__AIM OF THE TASK__.
For the word "SCAD", search the records and show each line in which it occurs.

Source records
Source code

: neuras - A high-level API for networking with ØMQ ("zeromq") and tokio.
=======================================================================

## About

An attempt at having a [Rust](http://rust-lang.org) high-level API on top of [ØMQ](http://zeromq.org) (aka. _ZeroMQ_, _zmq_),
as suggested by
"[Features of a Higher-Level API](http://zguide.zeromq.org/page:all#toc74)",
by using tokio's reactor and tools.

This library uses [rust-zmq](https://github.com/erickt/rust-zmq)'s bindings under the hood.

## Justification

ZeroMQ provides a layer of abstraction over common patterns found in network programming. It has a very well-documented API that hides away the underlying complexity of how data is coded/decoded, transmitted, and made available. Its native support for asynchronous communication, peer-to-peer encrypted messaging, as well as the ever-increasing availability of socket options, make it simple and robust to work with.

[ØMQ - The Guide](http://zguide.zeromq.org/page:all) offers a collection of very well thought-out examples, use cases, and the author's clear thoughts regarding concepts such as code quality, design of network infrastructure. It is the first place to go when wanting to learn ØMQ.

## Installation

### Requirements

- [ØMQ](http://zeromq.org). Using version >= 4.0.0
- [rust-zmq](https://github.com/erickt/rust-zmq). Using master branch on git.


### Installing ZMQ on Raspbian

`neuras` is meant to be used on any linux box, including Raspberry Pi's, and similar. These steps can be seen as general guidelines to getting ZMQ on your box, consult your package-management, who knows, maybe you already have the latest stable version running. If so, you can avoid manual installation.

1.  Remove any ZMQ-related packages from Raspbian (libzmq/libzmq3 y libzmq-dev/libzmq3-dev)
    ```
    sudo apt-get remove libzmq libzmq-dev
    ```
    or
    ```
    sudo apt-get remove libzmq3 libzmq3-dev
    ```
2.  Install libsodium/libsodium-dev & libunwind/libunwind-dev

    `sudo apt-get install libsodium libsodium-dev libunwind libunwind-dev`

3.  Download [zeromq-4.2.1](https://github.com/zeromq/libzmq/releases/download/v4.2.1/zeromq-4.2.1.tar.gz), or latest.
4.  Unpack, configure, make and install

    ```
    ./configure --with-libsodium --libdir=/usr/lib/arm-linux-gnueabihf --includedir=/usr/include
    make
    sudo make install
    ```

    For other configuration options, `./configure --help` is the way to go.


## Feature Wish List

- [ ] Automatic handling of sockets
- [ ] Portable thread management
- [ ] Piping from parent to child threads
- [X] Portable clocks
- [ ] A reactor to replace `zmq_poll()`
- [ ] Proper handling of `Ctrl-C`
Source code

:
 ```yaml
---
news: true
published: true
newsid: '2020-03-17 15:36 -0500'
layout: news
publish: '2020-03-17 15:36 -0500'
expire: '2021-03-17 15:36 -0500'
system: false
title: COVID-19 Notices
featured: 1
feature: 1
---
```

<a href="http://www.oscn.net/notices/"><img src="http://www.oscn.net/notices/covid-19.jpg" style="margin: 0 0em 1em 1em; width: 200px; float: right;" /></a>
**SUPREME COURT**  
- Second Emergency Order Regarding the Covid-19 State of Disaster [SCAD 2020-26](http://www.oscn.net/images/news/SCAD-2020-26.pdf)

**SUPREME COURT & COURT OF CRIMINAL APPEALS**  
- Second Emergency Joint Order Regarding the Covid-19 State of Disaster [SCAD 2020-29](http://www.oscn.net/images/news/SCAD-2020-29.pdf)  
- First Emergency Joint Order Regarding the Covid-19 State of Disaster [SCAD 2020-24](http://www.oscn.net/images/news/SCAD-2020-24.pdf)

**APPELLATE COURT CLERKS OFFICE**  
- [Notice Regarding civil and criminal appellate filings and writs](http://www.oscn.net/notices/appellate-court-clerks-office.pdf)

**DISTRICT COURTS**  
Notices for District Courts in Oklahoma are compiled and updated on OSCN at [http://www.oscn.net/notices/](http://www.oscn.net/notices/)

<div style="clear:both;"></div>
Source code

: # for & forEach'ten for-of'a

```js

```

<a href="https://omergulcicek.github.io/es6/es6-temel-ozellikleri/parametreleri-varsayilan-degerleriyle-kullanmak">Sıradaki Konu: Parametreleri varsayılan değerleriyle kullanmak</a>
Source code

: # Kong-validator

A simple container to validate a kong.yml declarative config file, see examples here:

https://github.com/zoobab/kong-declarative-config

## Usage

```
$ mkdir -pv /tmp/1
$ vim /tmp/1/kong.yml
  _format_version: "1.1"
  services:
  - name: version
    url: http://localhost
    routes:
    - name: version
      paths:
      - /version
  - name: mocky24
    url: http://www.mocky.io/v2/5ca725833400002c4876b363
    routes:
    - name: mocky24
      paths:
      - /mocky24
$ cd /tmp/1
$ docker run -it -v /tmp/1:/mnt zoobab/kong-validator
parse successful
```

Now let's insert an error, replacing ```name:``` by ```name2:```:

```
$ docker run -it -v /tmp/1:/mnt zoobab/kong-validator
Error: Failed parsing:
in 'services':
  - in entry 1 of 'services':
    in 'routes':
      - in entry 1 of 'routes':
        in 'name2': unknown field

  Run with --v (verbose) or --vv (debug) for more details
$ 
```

__ANSWER TO THE EXERCISE__.
- Second Emergency Order Regarding the Covid-19 State of Disaster [SCAD 2020-26](http://www.oscn.net/images/news/SCAD-2020-26.pdf)
- Second Emergency Joint Order Regarding the Covid-19 State of Disaster [SCAD 2020-29](http://www.oscn.net/images/news/SCAD-2020-29.pdf)  
- First Emergency Joint Order Regarding the Covid-19 State of Disaster [SCAD 2020-24](http://www.oscn.net/images/news/SCAD-2020-24.pdf)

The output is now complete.